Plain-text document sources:
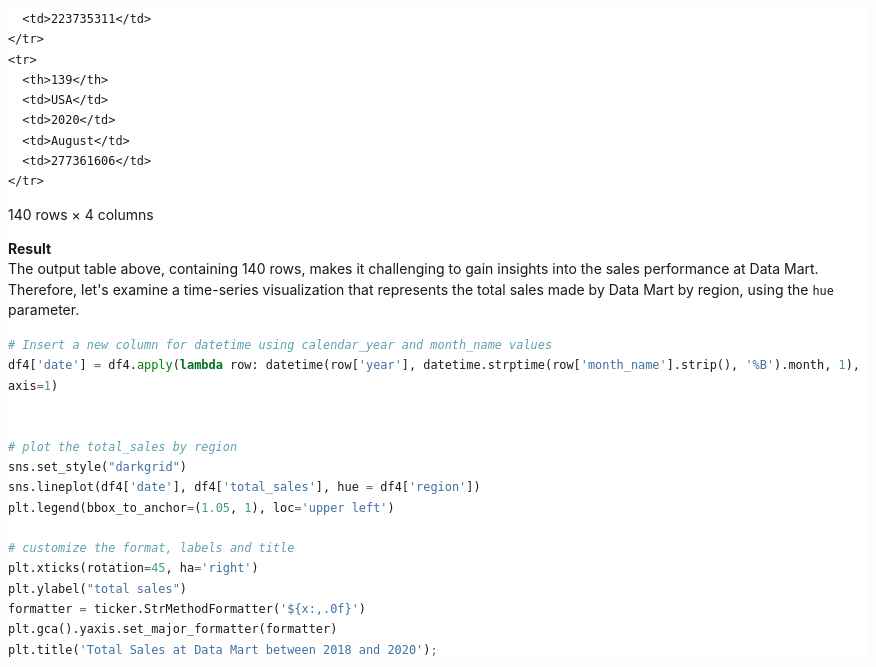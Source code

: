       <td>223735311</td>
    </tr>
    <tr>
      <th>139</th>
      <td>USA</td>
      <td>2020</td>
      <td>August</td>
      <td>277361606</td>
    </tr>
  </tbody>
</table>
<p>140 rows × 4 columns</p>
</div>



**Result**\
The output table above, containing 140 rows, makes it challenging to gain insights into the sales performance at Data Mart. Therefore, let's examine a time-series visualization that represents the total sales made by Data Mart by region, using the `hue` parameter.


```python
# Insert a new column for datetime using calendar_year and month_name values 
df4['date'] = df4.apply(lambda row: datetime(row['year'], datetime.strptime(row['month_name'].strip(), '%B').month, 1), axis=1)


# plot the total_sales by region
sns.set_style("darkgrid")
sns.lineplot(df4['date'], df4['total_sales'], hue = df4['region'])
plt.legend(bbox_to_anchor=(1.05, 1), loc='upper left')

# customize the format, labels and title
plt.xticks(rotation=45, ha='right')
plt.ylabel("total sales")
formatter = ticker.StrMethodFormatter('${x:,.0f}')
plt.gca().yaxis.set_major_formatter(formatter)
plt.title('Total Sales at Data Mart between 2018 and 2020');
```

Task details: Quote each record exactly as it stands, minus the pictures.

Problem solution:
Source code

:       <td>223735311</td>
    </tr>
    <tr>
      <th>139</th>
      <td>USA</td>
      <td>2020</td>
      <td>August</td>
      <td>277361606</td>
    </tr>
  </tbody>
</table>
<p>140 rows × 4 columns</p>
</div>



**Result**\
The output table above, containing 140 rows, makes it challenging to gain insights into the sales performance at Data Mart. Therefore, let's examine a time-series visualization that represents the total sales made by Data Mart by region, using the `hue` parameter.


```python
# Insert a new column for datetime using calendar_year and month_name values 
df4['date'] = df4.apply(lambda row: datetime(row['year'], datetime.strptime(row['month_name'].strip(), '%B').month, 1), axis=1)


# plot the total_sales by region
sns.set_style("darkgrid")
sns.lineplot(df4['date'], df4['total_sales'], hue = df4['region'])
plt.legend(bbox_to_anchor=(1.05, 1), loc='upper left')

# customize the format, labels and title
plt.xticks(rotation=45, ha='right')
plt.ylabel("total sales")
formatter = ticker.StrMethodFormatter('${x:,.0f}')
plt.gca().yaxis.set_major_formatter(formatter)
plt.title('Total Sales at Data Mart between 2018 and 2020');
```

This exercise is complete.